Dans Le Monde du 14 octobre, Gérard Courtois vient de prédire que « ça ne se passera pas comme ça » , en vue des élections présidentielles de 2017. Le casting paraît fixé, avec François Hollande, Nicolas Sarkozy et Marine Le Pen en tête, François Bayrou et Jean-Luc Mélenchon en seconds rôles, mais les Français n’en veulent pas.
Qu’un journal parisien toujours très proche des pouvoirs établis en juge ainsi est révélateur. J’ai personnellement constaté que notre pays est un volcan qui sommeille mais dont on entend de plus en plus les grondements. Les misérables calculs des uns et des autres ne trompent plus personne. La démagogie anti-immigration de Marine Le Pen n’est pas la raison principale de sa montée électorale, mais elle est portée par le fait qu’on veut essayer du neuf, dans un pays déboussolé par le blocage de l’ascenseur social et l’appauvrissement de la vie au-delà des périphériques. Nicolas Sarkozy, Alain Juppé et François Fillon sont autant de versions de trahison du gaullisme, au point que le maire de Bordeaux a osé déclarer : « Dans la tradition gaulliste, je suis totalement libéral en économie. » Tous disent à peu près tout et son contraire, Sarkozy remportant la palme du langage approximatif dopé aux stéroïdes. Quant à François Hollande, tout le monde voit bien qu’il renoue avec le vieil attirail mitterrandien, diviser pour régner et jouer la famille Le Pen pour apparaître comme le recours du second tour.

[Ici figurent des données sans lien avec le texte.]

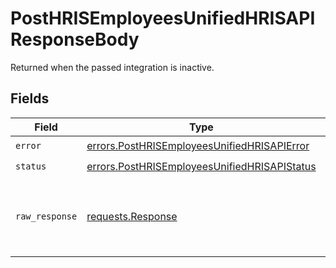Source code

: # PostHRISEmployeesUnifiedHRISAPIResponseBody

Returned when the passed integration is inactive.


## Fields

| Field                                                                                                        | Type                                                                                                         | Required                                                                                                     | Description                                                                                                  |
| ------------------------------------------------------------------------------------------------------------ | ------------------------------------------------------------------------------------------------------------ | ------------------------------------------------------------------------------------------------------------ | ------------------------------------------------------------------------------------------------------------ |
| `error`                                                                                                      | [errors.PostHRISEmployeesUnifiedHRISAPIError](../../models/errors/posthrisemployeesunifiedhrisapierror.md)   | :heavy_check_mark:                                                                                           | N/A                                                                                                          |
| `status`                                                                                                     | [errors.PostHRISEmployeesUnifiedHRISAPIStatus](../../models/errors/posthrisemployeesunifiedhrisapistatus.md) | :heavy_check_mark:                                                                                           | N/A                                                                                                          |
| `raw_response`                                                                                               | [requests.Response](https://requests.readthedocs.io/en/latest/api/#requests.Response)                        | :heavy_minus_sign:                                                                                           | Raw HTTP response; suitable for custom response parsing                                                      |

Ça se passera cependant bien comme ça si personne ne se manifeste pour répondre au défi de la situation mondiale et aux attentes profondes des Français. MM. Bayrou, Mélenchon et, ajoutons-nous, Dupont-Aignan ne font pas le poids. Pour que ça se passe autrement, il faut qu’un projet, ce qu’on appelait hier un « grand dessein », redonne espérance et ambition.
C’est l’emprise de l’oligarchie financière dans le monde, relayée par la soumission de nos dirigeants et de nos élites bureaucratiques, qui détruit notre système issu de la victoire contre le fascisme. Il nous faut une nouvelle Libération et une nouvelle Nuit du 4 août. Si nous parlons beaucoup ici de politique internationale, c’est parce que c’est à ce niveau que ça se décide. Nous ne pourrons desserrer le garrot et faire redémarrer l’ascenseur social que si nous rejoignons la Résistance contre le monde de la City et de Wall Street. Cette Résistance se manifeste avec l’alternative potentielle que représentent les BRICS – Brésil, Russie, Inde, Chine et Afrique du Sud. Les pays de l’hémisphère Sud ont donné, même en rugby, une leçon à l’anomie « européenne ». Mendès-France et De Gaulle avaient su établir avec ce monde émergent une relation de confiance, leurs successeurs l’ont sabotée. Une réelle dynamique présidentielle doit d’abord la rétablir, la France s’élevant au service de la cause de l’humanité en se redonnant un rôle moteur dans l’entente, la détente et la coopération entre les peuples. Ce n’est pas en courtisant les pays du Golfe pour leur vendre nos armes que nous bâtirons un grand partenariat de référence.
Notre politique, car la France ne peut tout faire toute seule, est donc de chercher des alliés qui soient dans notre intérêt. Au lieu de servir la politique américaine quelle qu’elle soit, nous devons soutenir là-bas ceux qui se battent contre l’ordre de Wall Street et qui ont dégainé l’arme de la séparation bancaire pour ne plus jamais renflouer les spéculateurs et les fraudeurs. A une heure où la mondialisation est devenue criminogène, alimentée de trafics et de djihads, nous devons nous battre pour qu’elle redevienne l’agora d’un concert de nations.
Notre politique intérieure ne peut avoir de sens que dans un monde rendu au développement mutuel et au service des générations à naître. Sans cela, nos dirigeants continueront à être les singes plus ou moins savants des Bush et des Obama, c’est-à-dire d’un système destructeur. Ça doit se passer autrement, mais ça dépend de nous. Entre autres, de vous qui m’avez lu.